* _Your task_
Your answer should be the lines from the start of the records through the line with "cooperated with clients", copied word for word.

------------------------------

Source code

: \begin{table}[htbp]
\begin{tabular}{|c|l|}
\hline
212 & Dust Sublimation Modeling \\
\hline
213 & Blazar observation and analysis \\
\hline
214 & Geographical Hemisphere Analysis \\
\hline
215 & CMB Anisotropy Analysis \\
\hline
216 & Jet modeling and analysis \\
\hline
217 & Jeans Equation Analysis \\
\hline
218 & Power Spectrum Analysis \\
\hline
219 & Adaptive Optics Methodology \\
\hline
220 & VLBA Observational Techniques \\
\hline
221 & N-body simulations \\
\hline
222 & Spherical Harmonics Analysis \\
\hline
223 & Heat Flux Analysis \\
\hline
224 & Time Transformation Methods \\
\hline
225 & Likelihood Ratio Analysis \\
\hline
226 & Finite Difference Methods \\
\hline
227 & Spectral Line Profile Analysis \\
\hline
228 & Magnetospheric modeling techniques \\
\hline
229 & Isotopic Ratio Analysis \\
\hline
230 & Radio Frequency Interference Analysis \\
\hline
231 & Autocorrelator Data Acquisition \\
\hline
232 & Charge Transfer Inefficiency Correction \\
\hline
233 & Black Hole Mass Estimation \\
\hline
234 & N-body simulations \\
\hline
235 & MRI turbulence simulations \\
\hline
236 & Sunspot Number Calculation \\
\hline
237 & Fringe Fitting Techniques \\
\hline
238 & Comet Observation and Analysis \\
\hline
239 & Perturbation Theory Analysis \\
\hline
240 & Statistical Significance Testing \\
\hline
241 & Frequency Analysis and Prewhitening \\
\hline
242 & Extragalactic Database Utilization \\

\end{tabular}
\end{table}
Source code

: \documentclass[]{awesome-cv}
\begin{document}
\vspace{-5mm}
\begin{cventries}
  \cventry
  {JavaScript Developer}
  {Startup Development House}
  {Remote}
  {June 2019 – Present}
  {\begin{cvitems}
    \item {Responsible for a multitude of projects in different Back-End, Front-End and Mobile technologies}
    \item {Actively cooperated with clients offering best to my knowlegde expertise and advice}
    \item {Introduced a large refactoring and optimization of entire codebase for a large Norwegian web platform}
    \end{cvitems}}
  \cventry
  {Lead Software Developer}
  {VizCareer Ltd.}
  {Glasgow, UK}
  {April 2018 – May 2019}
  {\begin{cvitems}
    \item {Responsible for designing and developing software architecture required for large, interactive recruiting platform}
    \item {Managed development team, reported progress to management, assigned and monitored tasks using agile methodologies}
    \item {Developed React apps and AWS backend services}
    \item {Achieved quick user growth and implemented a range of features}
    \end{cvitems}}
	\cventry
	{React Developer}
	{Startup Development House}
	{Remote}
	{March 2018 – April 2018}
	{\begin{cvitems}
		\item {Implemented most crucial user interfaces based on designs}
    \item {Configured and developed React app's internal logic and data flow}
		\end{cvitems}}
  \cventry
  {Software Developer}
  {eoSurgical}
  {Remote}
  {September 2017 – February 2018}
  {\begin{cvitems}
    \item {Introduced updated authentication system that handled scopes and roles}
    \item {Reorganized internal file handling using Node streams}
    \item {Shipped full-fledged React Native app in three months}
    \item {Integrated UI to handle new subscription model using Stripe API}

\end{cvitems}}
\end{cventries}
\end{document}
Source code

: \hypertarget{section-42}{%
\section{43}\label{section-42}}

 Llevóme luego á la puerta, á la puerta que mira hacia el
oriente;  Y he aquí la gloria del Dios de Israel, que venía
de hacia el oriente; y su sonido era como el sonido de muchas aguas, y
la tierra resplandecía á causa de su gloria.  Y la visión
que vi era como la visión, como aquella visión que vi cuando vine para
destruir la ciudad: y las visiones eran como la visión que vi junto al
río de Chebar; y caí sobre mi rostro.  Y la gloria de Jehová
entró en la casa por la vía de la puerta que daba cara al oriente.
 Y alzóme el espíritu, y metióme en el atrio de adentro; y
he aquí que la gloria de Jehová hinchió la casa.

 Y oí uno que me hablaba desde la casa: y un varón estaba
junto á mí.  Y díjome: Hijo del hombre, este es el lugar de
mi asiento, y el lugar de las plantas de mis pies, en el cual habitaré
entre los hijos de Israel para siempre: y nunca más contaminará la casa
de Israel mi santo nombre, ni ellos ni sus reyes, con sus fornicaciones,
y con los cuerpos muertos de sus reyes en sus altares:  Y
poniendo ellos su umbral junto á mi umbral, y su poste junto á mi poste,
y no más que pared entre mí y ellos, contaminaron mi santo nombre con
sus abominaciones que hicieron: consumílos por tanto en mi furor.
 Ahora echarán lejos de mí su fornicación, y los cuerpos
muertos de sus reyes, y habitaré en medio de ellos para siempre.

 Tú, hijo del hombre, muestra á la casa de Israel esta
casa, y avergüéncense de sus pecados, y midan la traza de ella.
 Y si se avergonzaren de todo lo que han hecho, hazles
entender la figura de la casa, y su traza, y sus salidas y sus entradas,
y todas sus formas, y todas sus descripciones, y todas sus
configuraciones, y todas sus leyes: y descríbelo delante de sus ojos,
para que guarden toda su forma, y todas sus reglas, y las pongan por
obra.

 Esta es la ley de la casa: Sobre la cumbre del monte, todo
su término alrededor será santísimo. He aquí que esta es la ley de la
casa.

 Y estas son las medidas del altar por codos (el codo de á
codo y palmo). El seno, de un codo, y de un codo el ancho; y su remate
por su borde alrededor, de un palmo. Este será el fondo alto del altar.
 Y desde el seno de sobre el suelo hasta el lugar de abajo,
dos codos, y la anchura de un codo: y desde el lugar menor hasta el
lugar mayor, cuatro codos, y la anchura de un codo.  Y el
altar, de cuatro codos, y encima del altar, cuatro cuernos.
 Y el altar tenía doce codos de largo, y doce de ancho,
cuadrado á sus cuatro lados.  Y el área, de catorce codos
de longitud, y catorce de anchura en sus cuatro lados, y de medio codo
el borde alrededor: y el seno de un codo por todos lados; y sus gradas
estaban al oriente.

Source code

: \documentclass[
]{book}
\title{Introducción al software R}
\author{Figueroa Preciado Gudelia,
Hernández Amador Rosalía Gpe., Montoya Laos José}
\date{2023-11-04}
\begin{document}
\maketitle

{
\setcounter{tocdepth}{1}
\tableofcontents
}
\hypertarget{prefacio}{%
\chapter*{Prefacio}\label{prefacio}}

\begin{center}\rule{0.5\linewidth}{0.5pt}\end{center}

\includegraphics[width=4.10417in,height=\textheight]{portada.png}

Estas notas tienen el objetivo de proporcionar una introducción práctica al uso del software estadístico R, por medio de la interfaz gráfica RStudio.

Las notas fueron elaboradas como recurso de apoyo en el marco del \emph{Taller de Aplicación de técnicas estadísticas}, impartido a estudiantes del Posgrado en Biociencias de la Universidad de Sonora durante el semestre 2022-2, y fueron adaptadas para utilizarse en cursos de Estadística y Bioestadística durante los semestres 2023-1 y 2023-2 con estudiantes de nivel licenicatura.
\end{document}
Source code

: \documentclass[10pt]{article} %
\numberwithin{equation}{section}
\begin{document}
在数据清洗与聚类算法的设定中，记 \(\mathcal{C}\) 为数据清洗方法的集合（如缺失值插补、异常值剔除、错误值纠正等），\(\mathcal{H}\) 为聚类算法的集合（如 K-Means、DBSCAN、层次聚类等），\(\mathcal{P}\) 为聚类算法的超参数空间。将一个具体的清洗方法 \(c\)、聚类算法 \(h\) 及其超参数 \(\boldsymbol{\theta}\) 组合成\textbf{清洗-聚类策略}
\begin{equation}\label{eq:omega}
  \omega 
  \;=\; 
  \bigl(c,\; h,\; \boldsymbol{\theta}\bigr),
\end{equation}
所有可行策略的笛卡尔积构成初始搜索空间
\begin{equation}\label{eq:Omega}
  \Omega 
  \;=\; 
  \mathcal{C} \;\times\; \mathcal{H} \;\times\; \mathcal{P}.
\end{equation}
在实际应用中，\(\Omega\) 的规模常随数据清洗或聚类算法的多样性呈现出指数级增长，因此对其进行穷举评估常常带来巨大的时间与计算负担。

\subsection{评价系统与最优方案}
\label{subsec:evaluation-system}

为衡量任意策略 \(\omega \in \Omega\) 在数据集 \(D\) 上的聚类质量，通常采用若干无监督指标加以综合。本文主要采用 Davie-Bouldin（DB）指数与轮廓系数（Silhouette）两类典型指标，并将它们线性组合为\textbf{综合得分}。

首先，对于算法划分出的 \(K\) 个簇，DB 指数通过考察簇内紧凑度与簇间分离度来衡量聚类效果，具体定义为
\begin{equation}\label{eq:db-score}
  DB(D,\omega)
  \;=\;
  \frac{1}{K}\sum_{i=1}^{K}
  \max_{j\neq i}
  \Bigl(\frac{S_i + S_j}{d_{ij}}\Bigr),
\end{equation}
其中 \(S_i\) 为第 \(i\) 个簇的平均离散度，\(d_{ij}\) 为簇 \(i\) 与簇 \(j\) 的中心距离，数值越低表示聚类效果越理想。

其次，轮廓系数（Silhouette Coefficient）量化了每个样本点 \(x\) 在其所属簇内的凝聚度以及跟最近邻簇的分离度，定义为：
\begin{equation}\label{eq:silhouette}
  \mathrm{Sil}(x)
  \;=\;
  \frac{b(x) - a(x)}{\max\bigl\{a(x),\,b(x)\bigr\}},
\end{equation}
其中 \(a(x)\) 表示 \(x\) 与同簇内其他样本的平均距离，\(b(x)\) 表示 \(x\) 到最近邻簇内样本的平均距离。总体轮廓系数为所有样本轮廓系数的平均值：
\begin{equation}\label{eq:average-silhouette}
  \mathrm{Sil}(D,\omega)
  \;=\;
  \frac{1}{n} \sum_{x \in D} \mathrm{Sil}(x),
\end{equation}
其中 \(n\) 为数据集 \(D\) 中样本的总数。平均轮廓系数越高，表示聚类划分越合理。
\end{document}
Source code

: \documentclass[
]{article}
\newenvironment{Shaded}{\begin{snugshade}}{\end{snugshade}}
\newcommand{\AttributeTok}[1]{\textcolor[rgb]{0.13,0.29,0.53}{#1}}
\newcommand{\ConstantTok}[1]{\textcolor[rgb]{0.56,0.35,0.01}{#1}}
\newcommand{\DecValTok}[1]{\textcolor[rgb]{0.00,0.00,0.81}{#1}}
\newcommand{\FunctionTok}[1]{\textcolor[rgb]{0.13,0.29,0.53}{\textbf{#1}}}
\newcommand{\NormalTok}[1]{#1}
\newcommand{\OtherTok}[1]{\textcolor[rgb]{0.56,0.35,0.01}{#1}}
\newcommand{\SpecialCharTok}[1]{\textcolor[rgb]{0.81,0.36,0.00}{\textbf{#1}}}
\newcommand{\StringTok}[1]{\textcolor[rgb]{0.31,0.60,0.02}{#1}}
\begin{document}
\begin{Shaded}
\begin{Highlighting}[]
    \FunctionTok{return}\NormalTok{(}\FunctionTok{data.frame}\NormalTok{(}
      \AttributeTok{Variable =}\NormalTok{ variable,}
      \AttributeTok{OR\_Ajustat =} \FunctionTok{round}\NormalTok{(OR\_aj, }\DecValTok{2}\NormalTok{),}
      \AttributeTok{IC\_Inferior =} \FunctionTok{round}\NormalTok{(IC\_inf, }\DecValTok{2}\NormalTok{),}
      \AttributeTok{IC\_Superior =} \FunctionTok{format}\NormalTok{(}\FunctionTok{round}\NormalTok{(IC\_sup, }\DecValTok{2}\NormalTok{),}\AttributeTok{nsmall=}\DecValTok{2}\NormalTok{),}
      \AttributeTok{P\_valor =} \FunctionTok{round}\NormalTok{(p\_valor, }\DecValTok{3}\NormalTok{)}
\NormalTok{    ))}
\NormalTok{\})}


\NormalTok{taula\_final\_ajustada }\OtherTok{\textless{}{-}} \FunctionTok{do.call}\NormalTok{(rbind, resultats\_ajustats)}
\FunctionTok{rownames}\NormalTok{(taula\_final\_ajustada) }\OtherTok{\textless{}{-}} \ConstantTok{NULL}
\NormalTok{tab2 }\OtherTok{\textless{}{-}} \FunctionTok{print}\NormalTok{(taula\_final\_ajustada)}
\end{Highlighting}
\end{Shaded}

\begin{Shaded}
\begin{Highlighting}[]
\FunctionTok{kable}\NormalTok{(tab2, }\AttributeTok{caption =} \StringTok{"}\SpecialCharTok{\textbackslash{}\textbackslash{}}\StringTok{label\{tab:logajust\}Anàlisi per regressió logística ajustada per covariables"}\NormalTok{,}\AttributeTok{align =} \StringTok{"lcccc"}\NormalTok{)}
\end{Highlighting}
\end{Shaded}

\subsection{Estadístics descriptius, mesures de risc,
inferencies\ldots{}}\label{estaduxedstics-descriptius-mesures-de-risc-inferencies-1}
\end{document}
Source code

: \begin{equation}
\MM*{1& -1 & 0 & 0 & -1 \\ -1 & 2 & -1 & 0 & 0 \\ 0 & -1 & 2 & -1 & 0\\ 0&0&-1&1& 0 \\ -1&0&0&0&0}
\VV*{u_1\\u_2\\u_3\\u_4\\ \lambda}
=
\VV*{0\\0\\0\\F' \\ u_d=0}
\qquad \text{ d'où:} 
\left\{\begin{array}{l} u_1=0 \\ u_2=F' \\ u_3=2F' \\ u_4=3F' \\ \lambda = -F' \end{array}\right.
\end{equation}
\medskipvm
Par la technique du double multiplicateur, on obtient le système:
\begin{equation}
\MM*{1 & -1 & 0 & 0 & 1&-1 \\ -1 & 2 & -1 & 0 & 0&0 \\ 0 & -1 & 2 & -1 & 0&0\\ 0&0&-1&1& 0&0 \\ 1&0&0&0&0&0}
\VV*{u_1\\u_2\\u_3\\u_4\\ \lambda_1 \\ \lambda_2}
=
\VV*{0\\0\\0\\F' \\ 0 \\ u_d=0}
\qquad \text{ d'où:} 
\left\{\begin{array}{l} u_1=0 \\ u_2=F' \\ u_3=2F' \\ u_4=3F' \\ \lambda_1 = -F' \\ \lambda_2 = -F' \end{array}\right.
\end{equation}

------------------------------

* _Solution to this problem_
Source code

: \begin{table}[htbp]
\begin{tabular}{|c|l|}
\hline
212 & Dust Sublimation Modeling \\
\hline
213 & Blazar observation and analysis \\
\hline
214 & Geographical Hemisphere Analysis \\
\hline
215 & CMB Anisotropy Analysis \\
\hline
216 & Jet modeling and analysis \\
\hline
217 & Jeans Equation Analysis \\
\hline
218 & Power Spectrum Analysis \\
\hline
219 & Adaptive Optics Methodology \\
\hline
220 & VLBA Observational Techniques \\
\hline
221 & N-body simulations \\
\hline
222 & Spherical Harmonics Analysis \\
\hline
223 & Heat Flux Analysis \\
\hline
224 & Time Transformation Methods \\
\hline
225 & Likelihood Ratio Analysis \\
\hline
226 & Finite Difference Methods \\
\hline
227 & Spectral Line Profile Analysis \\
\hline
228 & Magnetospheric modeling techniques \\
\hline
229 & Isotopic Ratio Analysis \\
\hline
230 & Radio Frequency Interference Analysis \\
\hline
231 & Autocorrelator Data Acquisition \\
\hline
232 & Charge Transfer Inefficiency Correction \\
\hline
233 & Black Hole Mass Estimation \\
\hline
234 & N-body simulations \\
\hline
235 & MRI turbulence simulations \\
\hline
236 & Sunspot Number Calculation \\
\hline
237 & Fringe Fitting Techniques \\
\hline
238 & Comet Observation and Analysis \\
\hline
239 & Perturbation Theory Analysis \\
\hline
240 & Statistical Significance Testing \\
\hline
241 & Frequency Analysis and Prewhitening \\
\hline
242 & Extragalactic Database Utilization \\

\end{tabular}
\end{table}
Source code

: \documentclass[]{awesome-cv}
\begin{document}
\vspace{-5mm}
\begin{cventries}
  \cventry
  {JavaScript Developer}
  {Startup Development House}
  {Remote}
  {June 2019 – Present}
  {\begin{cvitems}
    \item {Responsible for a multitude of projects in different Back-End, Front-End and Mobile technologies}
    \item {Actively cooperated with clients offering best to my knowlegde expertise and advice}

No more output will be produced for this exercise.